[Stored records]
————————

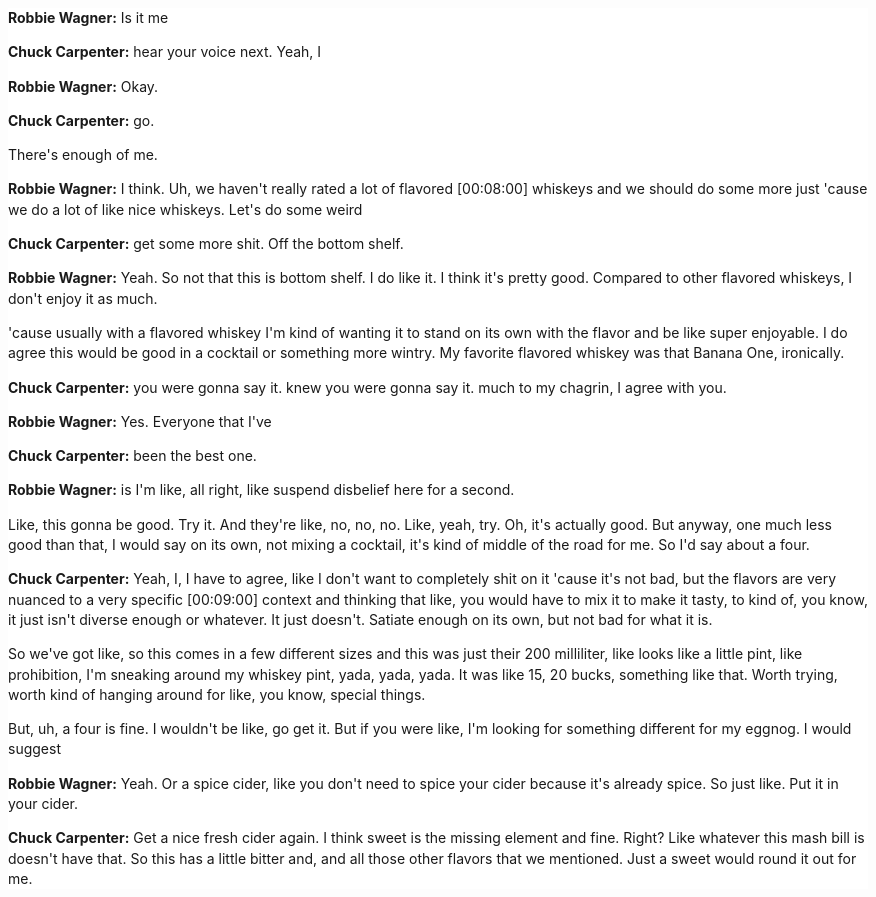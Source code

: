 **Robbie Wagner:** Is it me

**Chuck Carpenter:** hear your voice next. Yeah, I

**Robbie Wagner:** Okay.

**Chuck Carpenter:** go.

There's enough of me.

**Robbie Wagner:** I think. Uh, we haven't really rated a lot of flavored
[00:08:00] whiskeys and we should do some more just 'cause we do a lot of like
nice whiskeys. Let's do some weird

**Chuck Carpenter:** get some more shit. Off the bottom shelf.

**Robbie Wagner:** Yeah. So not that this is bottom shelf. I do like it. I think
it's pretty good. Compared to other flavored whiskeys, I don't enjoy it as much.

'cause usually with a flavored whiskey I'm kind of wanting it to stand on its
own with the flavor and be like super enjoyable. I do agree this would be good
in a cocktail or something more wintry. My favorite flavored whiskey was that
Banana One, ironically.

**Chuck Carpenter:** you were gonna say it. knew you were gonna say it. much to
my chagrin, I agree with you.

**Robbie Wagner:** Yes. Everyone that I've

**Chuck Carpenter:** been the best one.

**Robbie Wagner:** is I'm like, all right, like suspend disbelief here for a
second.

Like, this gonna be good. Try it. And they're like, no, no, no. Like, yeah, try.
Oh, it's actually good. But anyway, one much less good than that, I would say on
its own, not mixing a cocktail, it's kind of middle of the road for me. So I'd
say about a four.

**Chuck Carpenter:** Yeah, I, I have to agree, like I don't want to completely
shit on it 'cause it's not bad, but the flavors are very nuanced to a very
specific [00:09:00] context and thinking that like, you would have to mix it to
make it tasty, to kind of, you know, it just isn't diverse enough or whatever.
It just doesn't. Satiate enough on its own, but not bad for what it is.

So we've got like, so this comes in a few different sizes and this was just
their 200 milliliter, like looks like a little pint, like prohibition, I'm
sneaking around my whiskey pint, yada, yada, yada. It was like 15, 20 bucks,
something like that. Worth trying, worth kind of hanging around for like, you
know, special things.

But, uh, a four is fine. I wouldn't be like, go get it. But if you were like,
I'm looking for something different for my eggnog. I would suggest

**Robbie Wagner:** Yeah. Or a spice cider, like you don't need to spice your
cider because it's already spice. So just like. Put it in your cider.

**Chuck Carpenter:** Get a nice fresh cider again. I think sweet is the missing
element and fine. Right? Like whatever this mash bill is doesn't have that. So
this has a little bitter and, and all those other flavors that we mentioned.
Just a sweet would round it out for me.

————————

> [WORK ITEM]
Using the entries, count how many lines contain the string "know". Write only the number.

> [RESPONSE TO THE TASK]
2